Now observe that the total ${S}$ is a function of the frequency, just ${S=s(\vec{f})=\sum_i iN f_i}$. One of the nice things about a random variable satisfying a large deviation principle is that functions of the random variable also obey a large deviation principle (this trick is called contraction). That is, since ${S=s(\vec{f})}$ we have

$\displaystyle p(S)=\sum_{\vec{f}:s(\vec{f})=S}p(\vec{f})=\sum_{\vec{f}:s(\vec{f})=S}e^{-N(\log 6-H(\vec{f}))}\approx e^{-N(\log 6-H(\vec{f}^*))},$

using Laplace’s approximation, where ${\vec{f}^*}$ is the ${\vec{f}}$ which maximizes ${H(\vec{f})}$ while satisfying ${s(\vec{f})=S}$. To keep things clear, we define ${R(S)=H(\vec{f}^*)}$. Since ${\vec{f}}$ determines ${S}$, ${p(\vec{f}\& S)=p(\vec{f})}$ and we’re left with

$\displaystyle p(\vec{f}|S)\propto e^{-N(R(S)-H(\vec{f})}$

for ${\vec{f}}$ such that ${s(\vec{f})=S}$ and zero otherwise. Now following the same argument we made above, the dominant ${\vec{f}}$ in probability is of course ${\vec{f}^*}$, so we’re back to MaxEnt and the distribution of ${i}$ itself under the constraint is the Gibbs distribution.

The great thing about this is that it generalizes to other situations quite easily. It all revolves around finding a macrostate, a function of the microstate like the frequency above, which has two properties: 1. it satisfies a large deviation principle, and 2. the quantity to be constrained is a function of it. Then contraction comes into play, and due to the exponential we can use Laplace’s approximation everywhere to simplify the resulting expressions. We don’t need to start with the microcanonical ensemble, we could have started with the canonical ensemble (it’s important to realize that large deviations doesn’t provide a justification of the Gibbs distribution on its own, for that you use the textbook argument), we can easily consider more complicated systems like mean field theories and (with a bit more work) interacting systems. Even some nonequlibrium systems (think Markov chains) and some of the fluctuation theorems discovered recently. And the mathematics of large deviations guides the stat mech argumentation the entire way; for instance, I can’t resist mentioning that the free energy arises naturally as a quantity called the scaled cumulant generating function whose Legendre(-Fenchel) transform gives the rate function of the macrostate. The -Fenchel part of the transform makes sure that everything works out alright when there’s a first order phase transition, automatically employing the Maxwell equal-area rule.

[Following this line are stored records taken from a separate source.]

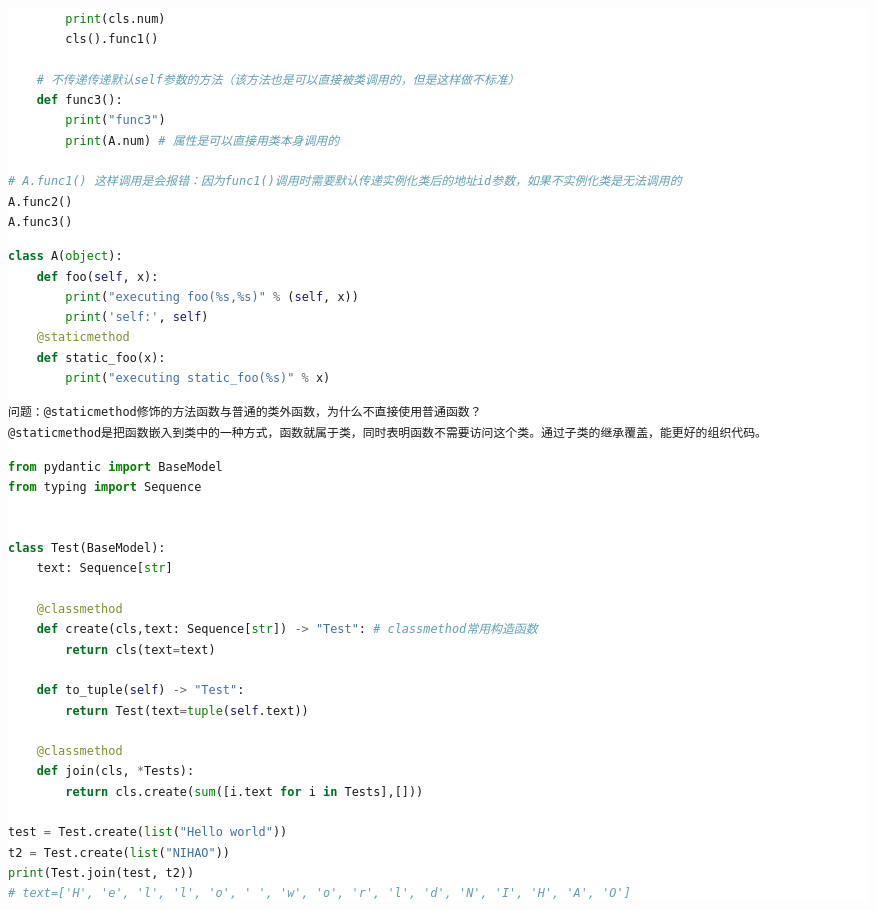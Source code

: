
 ```python
        print(cls.num)
        cls().func1()

    # 不传递传递默认self参数的方法（该方法也是可以直接被类调用的，但是这样做不标准）
    def func3():
        print("func3")
        print(A.num) # 属性是可以直接用类本身调用的
    
# A.func1() 这样调用是会报错：因为func1()调用时需要默认传递实例化类后的地址id参数，如果不实例化类是无法调用的
A.func2()
A.func3() 
```

```python
class A(object):
    def foo(self, x):
        print("executing foo(%s,%s)" % (self, x))
        print('self:', self)
    @staticmethod
    def static_foo(x):
        print("executing static_foo(%s)" % x)   
```

```markdown
问题：@staticmethod修饰的方法函数与普通的类外函数，为什么不直接使用普通函数？
@staticmethod是把函数嵌入到类中的一种方式，函数就属于类，同时表明函数不需要访问这个类。通过子类的继承覆盖，能更好的组织代码。
```

```python
from pydantic import BaseModel
from typing import Sequence


class Test(BaseModel):
    text: Sequence[str]

    @classmethod
    def create(cls,text: Sequence[str]) -> "Test": # classmethod常用构造函数
        return cls(text=text)
    
    def to_tuple(self) -> "Test":
        return Test(text=tuple(self.text))
        
    @classmethod
    def join(cls, *Tests):
        return cls.create(sum([i.text for i in Tests],[]))

test = Test.create(list("Hello world"))
t2 = Test.create(list("NIHAO"))
print(Test.join(test, t2))
# text=['H', 'e', 'l', 'l', 'o', ' ', 'w', 'o', 'r', 'l', 'd', 'N', 'I', 'H', 'A', 'O']

```
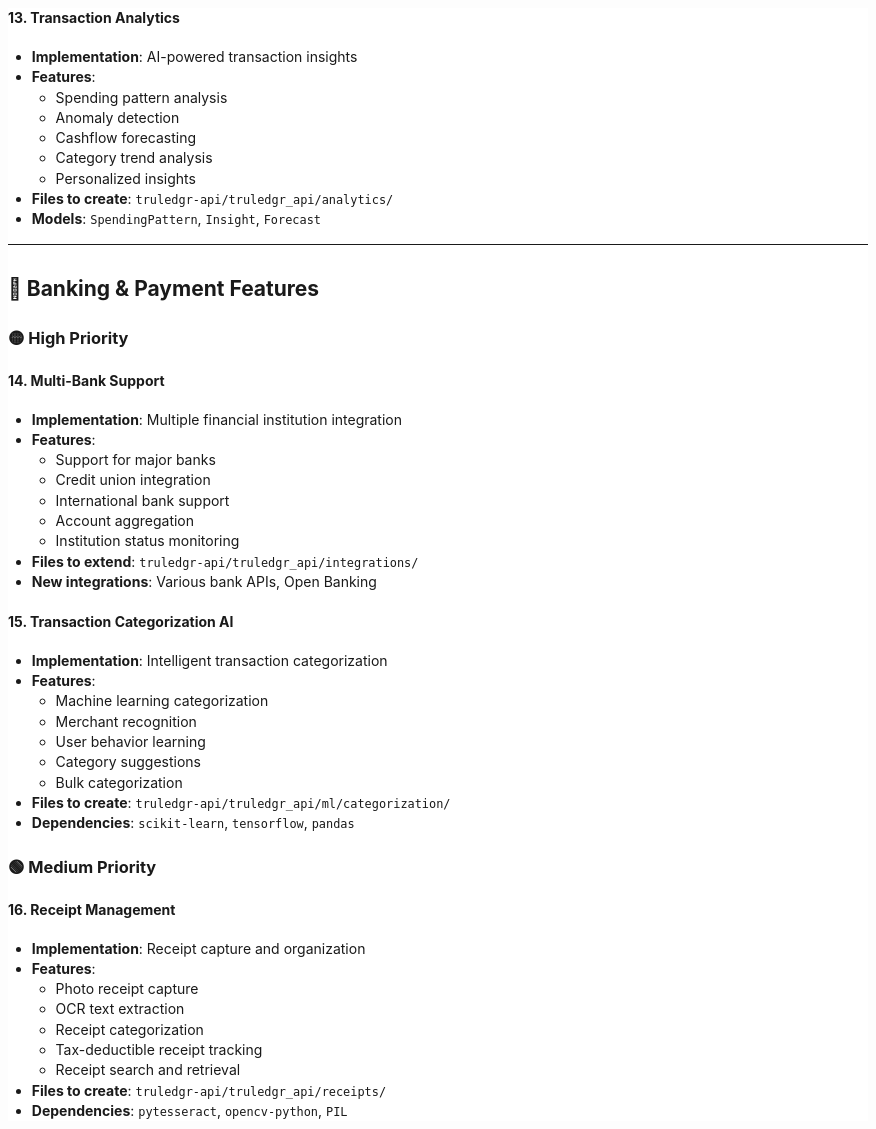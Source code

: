 #### 13. Transaction Analytics
- **Implementation**: AI-powered transaction insights
- **Features**:
  - Spending pattern analysis
  - Anomaly detection
  - Cashflow forecasting
  - Category trend analysis
  - Personalized insights
- **Files to create**: `truledgr-api/truledgr_api/analytics/`
- **Models**: `SpendingPattern`, `Insight`, `Forecast`

---

## 🏦 Banking & Payment Features

### 🟡 High Priority

#### 14. Multi-Bank Support
- **Implementation**: Multiple financial institution integration
- **Features**:
  - Support for major banks
  - Credit union integration
  - International bank support
  - Account aggregation
  - Institution status monitoring
- **Files to extend**: `truledgr-api/truledgr_api/integrations/`
- **New integrations**: Various bank APIs, Open Banking

#### 15. Transaction Categorization AI
- **Implementation**: Intelligent transaction categorization
- **Features**:
  - Machine learning categorization
  - Merchant recognition
  - User behavior learning
  - Category suggestions
  - Bulk categorization
- **Files to create**: `truledgr-api/truledgr_api/ml/categorization/`
- **Dependencies**: `scikit-learn`, `tensorflow`, `pandas`

### 🟢 Medium Priority

#### 16. Receipt Management
- **Implementation**: Receipt capture and organization
- **Features**:
  - Photo receipt capture
  - OCR text extraction
  - Receipt categorization
  - Tax-deductible receipt tracking
  - Receipt search and retrieval
- **Files to create**: `truledgr-api/truledgr_api/receipts/`
- **Dependencies**: `pytesseract`, `opencv-python`, `PIL`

If you’re still reading, you’re sufficiently interested to look past my butchering of the subject, and it’s time to turn to literature by experts. I highly recommend a recent review by Hugo Touchette (the mathematics is not too dense that you can’t see the forest for the trees). Once you’re ready to look at the trees in more detail, turn to Ellis’ book Entropy, Large Deviations, and Statistical Mechanics. Both are probability-agnostic as far as I can tell; what you see here is my own Bayesian spin.